::: Working data

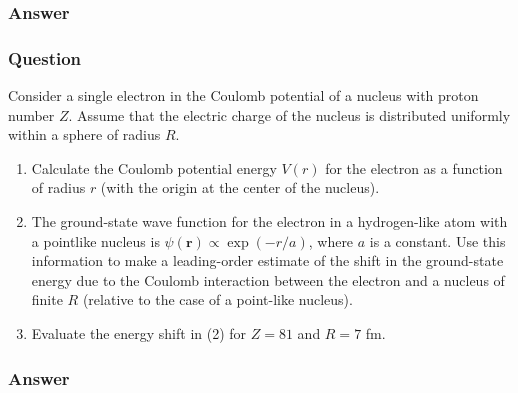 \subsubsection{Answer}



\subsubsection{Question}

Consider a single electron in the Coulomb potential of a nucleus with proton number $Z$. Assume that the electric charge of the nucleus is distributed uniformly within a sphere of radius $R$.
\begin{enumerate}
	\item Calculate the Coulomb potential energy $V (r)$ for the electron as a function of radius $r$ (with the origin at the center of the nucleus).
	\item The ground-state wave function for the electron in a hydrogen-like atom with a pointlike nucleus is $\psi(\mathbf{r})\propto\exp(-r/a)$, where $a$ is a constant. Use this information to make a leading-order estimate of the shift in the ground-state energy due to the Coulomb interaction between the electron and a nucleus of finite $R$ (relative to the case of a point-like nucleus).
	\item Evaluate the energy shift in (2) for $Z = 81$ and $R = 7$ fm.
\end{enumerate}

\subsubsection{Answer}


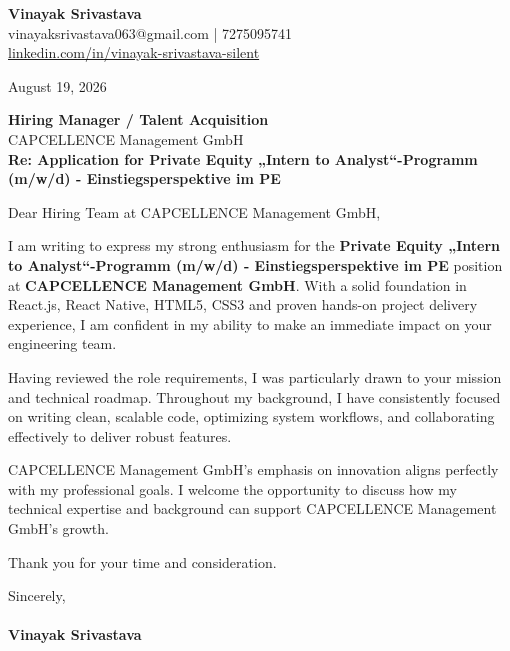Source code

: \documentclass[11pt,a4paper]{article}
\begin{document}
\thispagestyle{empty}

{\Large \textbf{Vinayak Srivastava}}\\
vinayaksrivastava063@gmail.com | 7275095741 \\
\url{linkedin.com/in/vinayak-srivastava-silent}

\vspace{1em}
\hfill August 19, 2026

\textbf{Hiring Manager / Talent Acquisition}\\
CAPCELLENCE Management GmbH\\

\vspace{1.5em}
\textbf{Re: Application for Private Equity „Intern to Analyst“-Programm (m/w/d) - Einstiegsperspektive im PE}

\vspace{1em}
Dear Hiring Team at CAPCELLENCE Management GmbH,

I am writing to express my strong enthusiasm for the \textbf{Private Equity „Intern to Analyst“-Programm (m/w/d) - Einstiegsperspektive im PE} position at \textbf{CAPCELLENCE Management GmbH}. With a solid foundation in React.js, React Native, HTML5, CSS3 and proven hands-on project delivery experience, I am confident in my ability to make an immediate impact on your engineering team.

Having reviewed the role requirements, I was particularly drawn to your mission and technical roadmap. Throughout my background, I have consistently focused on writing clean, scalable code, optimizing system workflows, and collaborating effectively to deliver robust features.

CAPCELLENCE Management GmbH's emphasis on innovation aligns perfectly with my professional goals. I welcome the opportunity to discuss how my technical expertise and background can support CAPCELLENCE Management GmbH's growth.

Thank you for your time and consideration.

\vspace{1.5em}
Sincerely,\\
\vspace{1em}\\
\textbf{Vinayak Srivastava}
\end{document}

::::::

Problem details: Could you write all the entries out again exactly, but without their pictures?

Task output:
 \subsubsection{Answer}



\subsubsection{Question}

Consider a single electron in the Coulomb potential of a nucleus with proton number $Z$. Assume that the electric charge of the nucleus is distributed uniformly within a sphere of radius $R$.
\begin{enumerate}
	\item Calculate the Coulomb potential energy $V (r)$ for the electron as a function of radius $r$ (with the origin at the center of the nucleus).
	\item The ground-state wave function for the electron in a hydrogen-like atom with a pointlike nucleus is $\psi(\mathbf{r})\propto\exp(-r/a)$, where $a$ is a constant. Use this information to make a leading-order estimate of the shift in the ground-state energy due to the Coulomb interaction between the electron and a nucleus of finite $R$ (relative to the case of a point-like nucleus).
	\item Evaluate the energy shift in (2) for $Z = 81$ and $R = 7$ fm.
\end{enumerate}

\subsubsection{Answer}


Source code

: \documentclass[11pt,a4paper]{article}
\begin{document}
\thispagestyle{empty}

{\Large \textbf{Vinayak Srivastava}}\\
vinayaksrivastava063@gmail.com | 7275095741 \\
\url{linkedin.com/in/vinayak-srivastava-silent}

\vspace{1em}
\hfill August 19, 2026

\textbf{Hiring Manager / Talent Acquisition}\\
CAPCELLENCE Management GmbH\\

\vspace{1.5em}
\textbf{Re: Application for Private Equity „Intern to Analyst“-Programm (m/w/d) - Einstiegsperspektive im PE}

\vspace{1em}
Dear Hiring Team at CAPCELLENCE Management GmbH,

I am writing to express my strong enthusiasm for the \textbf{Private Equity „Intern to Analyst“-Programm (m/w/d) - Einstiegsperspektive im PE} position at \textbf{CAPCELLENCE Management GmbH}. With a solid foundation in React.js, React Native, HTML5, CSS3 and proven hands-on project delivery experience, I am confident in my ability to make an immediate impact on your engineering team.

Having reviewed the role requirements, I was particularly drawn to your mission and technical roadmap. Throughout my background, I have consistently focused on writing clean, scalable code, optimizing system workflows, and collaborating effectively to deliver robust features.

CAPCELLENCE Management GmbH's emphasis on innovation aligns perfectly with my professional goals. I welcome the opportunity to discuss how my technical expertise and background can support CAPCELLENCE Management GmbH's growth.

Thank you for your time and consideration.

\vspace{1.5em}
Sincerely,\\
\vspace{1em}\\
\textbf{Vinayak Srivastava}
\end{document}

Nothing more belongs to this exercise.